= Aaron of York =

Jewish financier and chief rabbi of England

Autograph of Aaron of York

Aaron of York or Aaron fil Josce, was a Jewish financier and chief rabbi of England. He was born in York before 1190 and died after 1253. He was probably the son of Josce of York, the leading figure in the York pogrom of 1190.

==Chief Rabbi==
Aaron appears to have obtained some of his father's money and commercial connection, for he was appointed Presbyter Judaeorum, or senior representative, of the Jews of England in 1237, in succession to Josce of London. This would imply that he was very wealthy, as only the wealthiest of the Jews obtained this position. He did not hold the office more than a year, as he was succeeded in 1237 by Elias of London (Prynne, Short Demurrer, ii.38).

==Transactions==
In 1219 he was appointed by the King to act as a talliator (assessor of tallage) and was among the twelve wealthiest Jews of the Kingdom.

In 1221 on the marriage of the King's sister to Alexander II of Scotland, Aaron paid £14 15s towards her dowry.

In 1223 he paid £43 towards a tallage of £3000, making the second highest payment.

In 1235 Henry III had made an agreement with him that he would only tax him 100 marks, reduced to 60. This was never honoured.

In 1236 Aaron agreed to pay to King Henry III of England 100 marks a year to be free of all taxes (Tovey, Anglia Judaica, Oxford, 1738, p. 108). Notwithstanding this, in 1273 he was mulcted 4,000 marks of silver and four of gold (Matthew Paris, Chronica Majora, iv.260). This was not an unusual occurrence, for in 1250 he was fined 14,000 marks of silver and ten of gold for the use of the Queen, on the charge of having falsified a deed. On this occasion he told Matthew Paris himself that he had paid the king altogether no less a sum than 30,000 marks in silver and 200 in gold (ibid. v.136). A number of Hebrew sheṭarot dealing with Aaron's transactions still exist, one of them entirely in his own handwriting.
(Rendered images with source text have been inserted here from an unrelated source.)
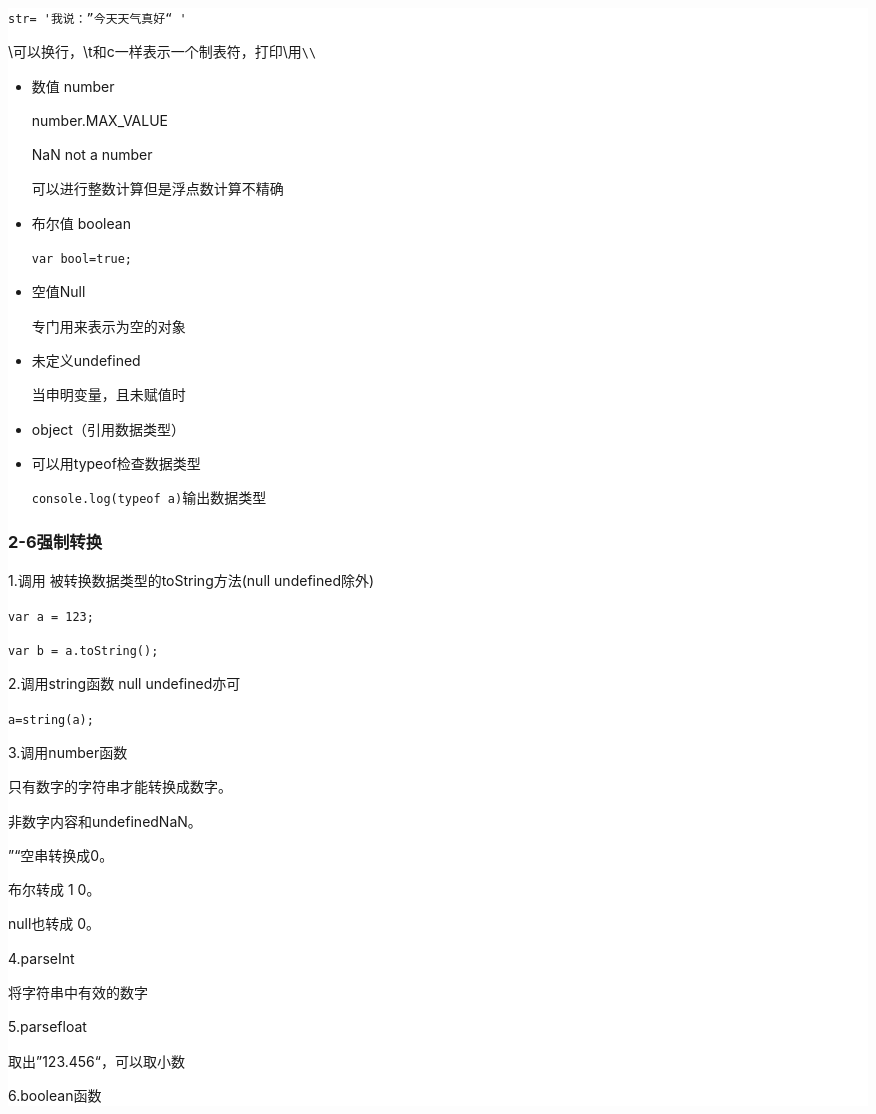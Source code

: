   `str= '我说：”今天天气真好“ '`

  \可以换行，\t和c一样表示一个制表符，打印\用`\\`

- 数值 number

  number.MAX_VALUE

  NaN not a number

  可以进行整数计算但是浮点数计算不精确

- 布尔值 boolean

  `var bool=true;`

- 空值Null

  专门用来表示为空的对象

- 未定义undefined

  当申明变量，且未赋值时

- object（引用数据类型）

- 可以用typeof检查数据类型

  `console.log(typeof a)`输出数据类型

### 2-6强制转换



1.调用 被转换数据类型的toString方法(null undefined除外)

`var a = 123;`

`var b = a.toString();`

2.调用string函数 null undefined亦可

`a=string(a);`

3.调用number函数 

只有数字的字符串才能转换成数字。

非数字内容和undefinedNaN。

”“空串转换成0。

布尔转成 1 0。

null也转成 0。

4.parseInt

将字符串中有效的数字

5.parsefloat

取出”123.456“，可以取小数

6.boolean函数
When Henry III went to war in 1243, in his absence Aaron of York was accused of transgressions against the King; these are not recorded. He was sent to prison and managed to leave when he paid a fine of £100. The following year he was accused of forging a deed and was summoned before the King. On threat of imprisonment he paid the sum of 30,000 marks in silver to the King and 200 gold marks as a gift to the Queen. At this time the King was desperate for money as the war in France had not gone well. This left Aaron of York in ruins and the King realised that he was no more of use to him and dismissed him from his office.